Kepler reported that Reynolds informed her that the best way to report additional violations of the village’s ordinance is to text images of the dog to her phone number.
Public works issues
Issues brought to the attention of the board by Soldiers Grove Director of Public Works Brian Copus were another big topic for the board.
Copus reported that during the annual sewer inspection, the sewer system sampler was working well but the 13-year-old refrigeration units were not. He said that the two units needed to be replaced at a cost of about $6,000 apiece. Copus said he had received the bid from the village’s current provider, who has been a reliable business partner over the years.
Trustee Campbell asked that Copus secure at least two bids for the replacement, and bring them to the next meeting for the board to act on.
The board did act on Copus’ request for two cases of water meters at a cost of between $1,200-$1,400.
Another issue brought up by Copus was the need to replace two culverts on Yankee Town Road. He reported that an inspection the night before had revealed that one had collapsed and one was buried.
Trustee Shayne Chapman had secured a bid from Crawford County to do the work which came in at $657.09 for the materials and 10-15 hours of machine time, which would come in at between $1,000 and $1,500. The materials will include rock, gravel and replacement of the blacktop.
The board acted to approve the bid from the county because the total cost came in at less than $3,000.
Last, was a discussion about a bill for $720 received from B&M Technical for another round of maintenance on the pumps for the chemical feed for the sewer.
“This equipment has been a total pain in the rear end since we installed it,” Copus said. “We’ve had them out to fix the pumps three times since they were installed, and I’m about ready to tell them to come and get them.”
Copus believes that the company provided them with the wrong pumps for the application, and believes that the chemical company the village works with can provide them with the correct equipment.
The board voted not to pay the bill for $720.
Modular home discussion
Tanya Peterson and her husband came before the board to discuss what the restrictions are on putting a modular home on a lot in the Olson Subdivision.

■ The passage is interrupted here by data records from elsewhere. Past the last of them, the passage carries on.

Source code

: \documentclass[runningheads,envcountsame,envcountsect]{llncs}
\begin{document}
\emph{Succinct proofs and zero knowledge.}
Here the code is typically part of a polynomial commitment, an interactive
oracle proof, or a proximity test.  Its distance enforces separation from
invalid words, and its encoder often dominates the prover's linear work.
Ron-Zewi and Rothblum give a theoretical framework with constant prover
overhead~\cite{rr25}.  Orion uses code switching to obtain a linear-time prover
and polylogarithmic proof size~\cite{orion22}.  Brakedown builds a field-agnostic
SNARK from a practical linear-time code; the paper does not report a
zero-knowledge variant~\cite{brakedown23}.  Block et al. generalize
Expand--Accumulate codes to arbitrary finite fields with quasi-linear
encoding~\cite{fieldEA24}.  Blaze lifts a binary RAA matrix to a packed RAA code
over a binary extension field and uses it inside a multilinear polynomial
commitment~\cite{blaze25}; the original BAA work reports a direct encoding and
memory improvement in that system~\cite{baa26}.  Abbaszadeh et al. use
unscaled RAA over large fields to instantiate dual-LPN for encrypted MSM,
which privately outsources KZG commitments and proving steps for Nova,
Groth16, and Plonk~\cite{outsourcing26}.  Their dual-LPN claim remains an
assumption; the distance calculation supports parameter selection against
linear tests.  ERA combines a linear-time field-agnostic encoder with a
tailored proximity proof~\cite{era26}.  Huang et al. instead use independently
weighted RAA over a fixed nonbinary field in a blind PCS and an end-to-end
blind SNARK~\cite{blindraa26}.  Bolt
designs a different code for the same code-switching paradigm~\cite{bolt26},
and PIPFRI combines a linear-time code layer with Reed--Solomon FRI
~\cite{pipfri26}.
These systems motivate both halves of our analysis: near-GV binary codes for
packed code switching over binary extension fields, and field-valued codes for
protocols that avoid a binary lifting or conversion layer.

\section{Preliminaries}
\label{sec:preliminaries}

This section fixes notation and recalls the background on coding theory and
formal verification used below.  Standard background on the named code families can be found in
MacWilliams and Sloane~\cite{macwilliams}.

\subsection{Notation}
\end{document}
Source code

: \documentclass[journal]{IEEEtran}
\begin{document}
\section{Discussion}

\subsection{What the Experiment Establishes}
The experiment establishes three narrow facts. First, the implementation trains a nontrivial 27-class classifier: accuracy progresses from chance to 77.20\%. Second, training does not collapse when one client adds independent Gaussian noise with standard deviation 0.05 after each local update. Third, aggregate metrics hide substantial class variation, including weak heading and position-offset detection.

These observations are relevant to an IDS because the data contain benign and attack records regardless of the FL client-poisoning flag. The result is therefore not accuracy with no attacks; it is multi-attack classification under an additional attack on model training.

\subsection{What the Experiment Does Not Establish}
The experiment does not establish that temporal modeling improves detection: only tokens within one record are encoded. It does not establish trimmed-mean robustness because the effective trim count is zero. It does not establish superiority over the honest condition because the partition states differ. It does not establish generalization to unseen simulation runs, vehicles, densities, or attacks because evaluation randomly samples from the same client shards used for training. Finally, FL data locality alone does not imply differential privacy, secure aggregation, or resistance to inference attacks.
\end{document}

“I realize there are zoning and driveway permits, but what I want to clarify is what is allowed in the subdivision,” Tanya Peterson said. “We are thinking of downsizing from our farm to a retirement home, and in discussions with Tanya and Jake Forkash about a lot. Before we make an offer we have to finalize our budget.”
Peterson went on to explain that what they are considering building is a modular home with an attached garage, and a front and back deck.

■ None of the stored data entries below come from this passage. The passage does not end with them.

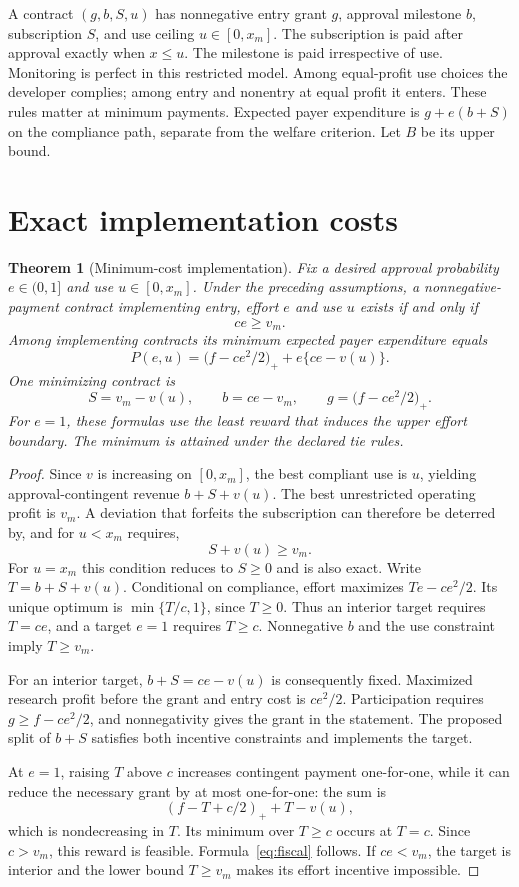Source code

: \documentclass[11pt,a4paper]{article}
\newtheorem{theorem}{Theorem}[section]
\theoremstyle{definition}
\theoremstyle{remark}
\begin{document}
A contract $(g,b,S,u)$ has nonnegative entry grant $g$, approval milestone $b$, subscription $S$, and use ceiling $u\in[0,x_m]$. The subscription is paid after approval exactly when $x\leq u$. The milestone is paid irrespective of use. Monitoring is perfect in this restricted model. Among equal-profit use choices the developer complies; among entry and nonentry at equal profit it enters. These rules matter at minimum payments. Expected payer expenditure is $g+e(b+S)$ on the compliance path, separate from the welfare criterion. Let $B$ be its upper bound.

\section{Exact implementation costs}
\begin{theorem}[Minimum-cost implementation]\label{th:implement}
Fix a desired approval probability $e\in(0,1]$ and use $u\in[0,x_m]$. Under the preceding assumptions, a nonnegative-payment contract implementing entry, effort $e$ and use $u$ exists if and only if
\[
 ce\geq v_m.
\]
Among implementing contracts its minimum expected payer expenditure equals
\begin{equation}\label{eq:fiscal}
 P(e,u)=\bigl(f-ce^2/2\bigr)_++e\{ce-v(u)\}.
\end{equation}
One minimizing contract is
\[
 S=v_m-v(u),\qquad b=ce-v_m,\qquad
 g=\bigl(f-ce^2/2\bigr)_+.
\]
For $e=1$, these formulas use the least reward that induces the upper effort boundary. The minimum is attained under the declared tie rules.
\end{theorem}
\begin{proof}
Since $v$ is increasing on $[0,x_m]$, the best compliant use is $u$, yielding approval-contingent revenue $b+S+v(u)$. The best unrestricted operating profit is $v_m$. A deviation that forfeits the subscription can therefore be deterred by, and for $u<x_m$ requires,
\[
 S+v(u)\geq v_m.
\]
For $u=x_m$ this condition reduces to $S\geq0$ and is also exact. Write $T=b+S+v(u)$. Conditional on compliance, effort maximizes $Te-ce^2/2$. Its unique optimum is $\min\{T/c,1\}$, since $T\geq0$. Thus an interior target requires $T=ce$, and a target $e=1$ requires $T\geq c$. Nonnegative $b$ and the use constraint imply $T\geq v_m$.

For an interior target, $b+S=ce-v(u)$ is consequently fixed. Maximized research profit before the grant and entry cost is $ce^2/2$. Participation requires $g\geq f-ce^2/2$, and nonnegativity gives the grant in the statement. The proposed split of $b+S$ satisfies both incentive constraints and implements the target.

At $e=1$, raising $T$ above $c$ increases contingent payment one-for-one, while it can reduce the necessary grant by at most one-for-one: the sum is
\[
 (f-T+c/2)_++T-v(u),
\]
which is nondecreasing in $T$. Its minimum over $T\geq c$ occurs at $T=c$. Since $c>v_m$, this reward is feasible. Formula~\eqref{eq:fiscal} follows. If $ce<v_m$, the target is interior and the lower bound $T\geq v_m$ makes its effort incentive impossible.
\end{proof}
\end{document}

“As long as it will have a basement, and is not a mobile home, then it is okay,” Paul Nicholson said.
Peterson asked about the language in the village’s ordinance requiring a 30-foot setback, and noted that a revised version of the ordinance specifies a 25-foot setback.
“Is that for the garage or for the house itself,” Peterson asked.
“The setback distance would include the garage,” Brian Copus said.
When asked whether they would need a building permit from the village, Tammy Kepler responded that they should work with the State of Wisconsin first.
In other business, the board:
• heard public input from Nancy Olson that the flag in the village is not adequately secured to the pole, and that the apple tree is blocking the handicapped parking sign;
• approved the sale of village land at 101 Solar Circle to Jerry Moran for construction of a garage per the recommendation of the Planning Commission and pending finalization of Moran’s plans;
• heard in the CDC report that Ben Eby had paid off his loan, and that payment on the Driftless Brewing Company and Solar Meats loans are current;
• approved a new village ordinance prohibiting parking on Pine Street during the winter;• approved an operator license for Brittany Christman.